Fast hub RAM timing

cgracey · 2018-01-24 10:56

TonyB_,

I've gone into the hub FIFO block and made sure that things can't happen out of order:

- After RDFAST, RFxxxx reads, WFxxxx ignored
- After WRFAST, WFxxxx writes, RFxxxx ignored (returns $00000000)
- When RDFAST/WRFAST are configuring, WFxxxx ignored, RFxxxx ignored (returns $00000000)

I'm really glad you brought this up, because there were some ambiguities in these cases that needed certainty. For example, what RFxxxx returns when it can't get data, and when the GETPTR value can be incremented.

I wouldn't suppose someone would leave a streamer running while issuing a new RDFAST or WRFAST, but now we know what to expect in that case and it coincides with likely expectations.

I will get a new version out soon with the new quick-exit RDFAST/WRFAST and this cleaned up RFxxxx/WFxxxx behavior.

Thanks, again, for bringing this up.

P.S. I'm running it now and it's a lot better with RFxxxx returning 0's. Very sensible now.

evanh · 2018-01-24 11:43

Chip,
Obviously an ignore state is a bug from a use view. On that note, in the two cases where RFxxxx is issued while RDFAST is configuring or where WFxxxx is issued while WRFAST is configuring, we could go one step further and stall on RFxxxx/WFxxxx. With this in place then the two operating modes no longer have significant use difference. The b31 flag can be got rid of and only the more streamlined mode exists.

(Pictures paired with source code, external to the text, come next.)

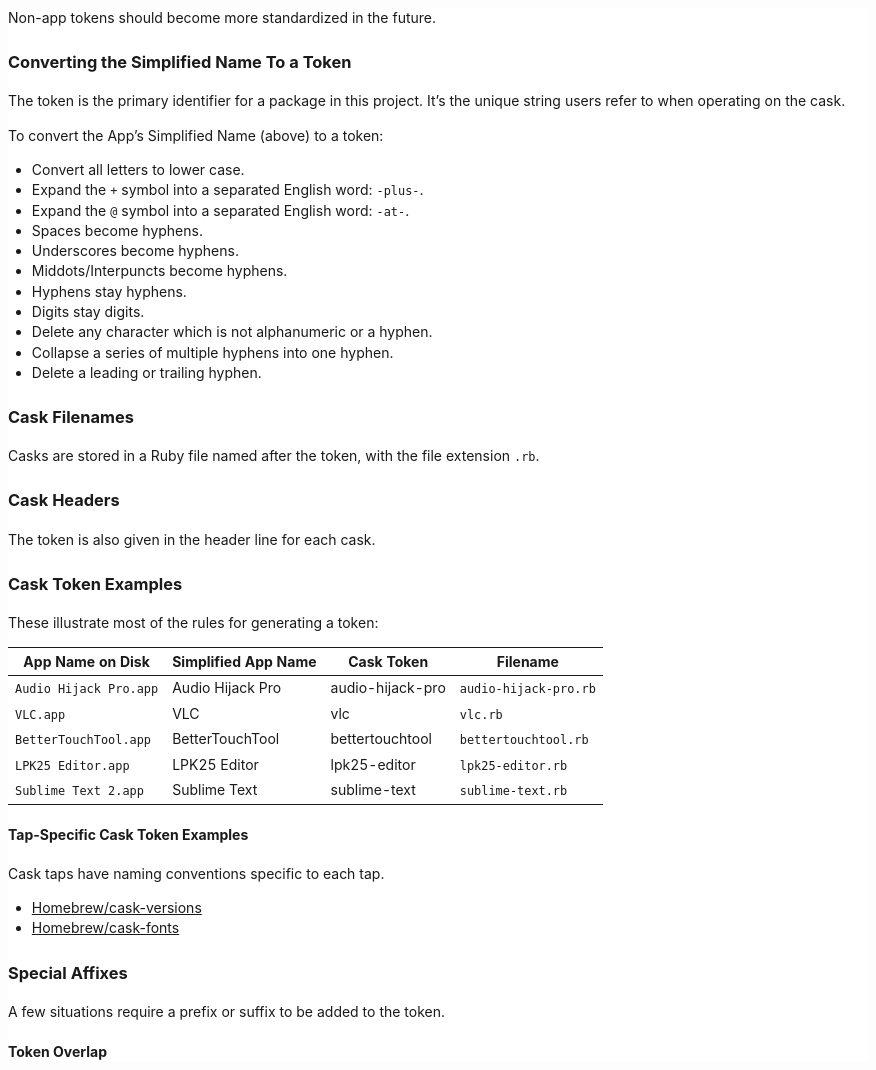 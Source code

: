   Non-app tokens should become more standardized in the future.

### Converting the Simplified Name To a Token

The token is the primary identifier for a package in this project. It’s the unique string users refer to when operating on the cask.

To convert the App’s Simplified Name (above) to a token:

* Convert all letters to lower case.
* Expand the `+` symbol into a separated English word: `-plus-`.
* Expand the `@` symbol into a separated English word: `-at-`.
* Spaces become hyphens.
* Underscores become hyphens.
* Middots/Interpuncts become hyphens.
* Hyphens stay hyphens.
* Digits stay digits.
* Delete any character which is not alphanumeric or a hyphen.
* Collapse a series of multiple hyphens into one hyphen.
* Delete a leading or trailing hyphen.

### Cask Filenames

Casks are stored in a Ruby file named after the token, with the file extension `.rb`.

### Cask Headers

The token is also given in the header line for each cask.

### Cask Token Examples

These illustrate most of the rules for generating a token:

App Name on Disk       | Simplified App Name | Cask Token       | Filename
-----------------------|---------------------|------------------|----------------------
`Audio Hijack Pro.app` | Audio Hijack Pro    | audio-hijack-pro | `audio-hijack-pro.rb`
`VLC.app`              | VLC                 | vlc              | `vlc.rb`
`BetterTouchTool.app`  | BetterTouchTool     | bettertouchtool  | `bettertouchtool.rb`
`LPK25 Editor.app`     | LPK25 Editor        | lpk25-editor     | `lpk25-editor.rb`
`Sublime Text 2.app`   | Sublime Text        | sublime-text     | `sublime-text.rb`

#### Tap-Specific Cask Token Examples

Cask taps have naming conventions specific to each tap.

* [Homebrew/cask-versions](https://github.com/Homebrew/homebrew-cask-versions/blob/HEAD/CONTRIBUTING.md#naming-versions-casks)
* [Homebrew/cask-fonts](https://github.com/Homebrew/homebrew-cask-fonts/blob/HEAD/CONTRIBUTING.md#naming-font-casks)

### Special Affixes

A few situations require a prefix or suffix to be added to the token.

#### Token Overlap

cgracey · 2018-01-24 12:08

evanh wrote: »

Chip,
Obviously an ignore state is a bug from a use view. On that note, in the two cases where RFxxxx is issued while RDFAST is configuring or where WFxxxx is issued while WRFAST is configuring, we could go one step further and stall on RFxxxx/WFxxxx. With this in place then the two operating modes no longer have significant use difference. The b31 flag can be got rid of and only the more streamlined mode exists.

There's a lot of assumption of RFxxxx/WFxxxx being able to execute immediately. It would be pretty disruptive to unravel that thing and put it back together with stalling. That's way too much for me to handle, at this point. Hub exec uses this, too.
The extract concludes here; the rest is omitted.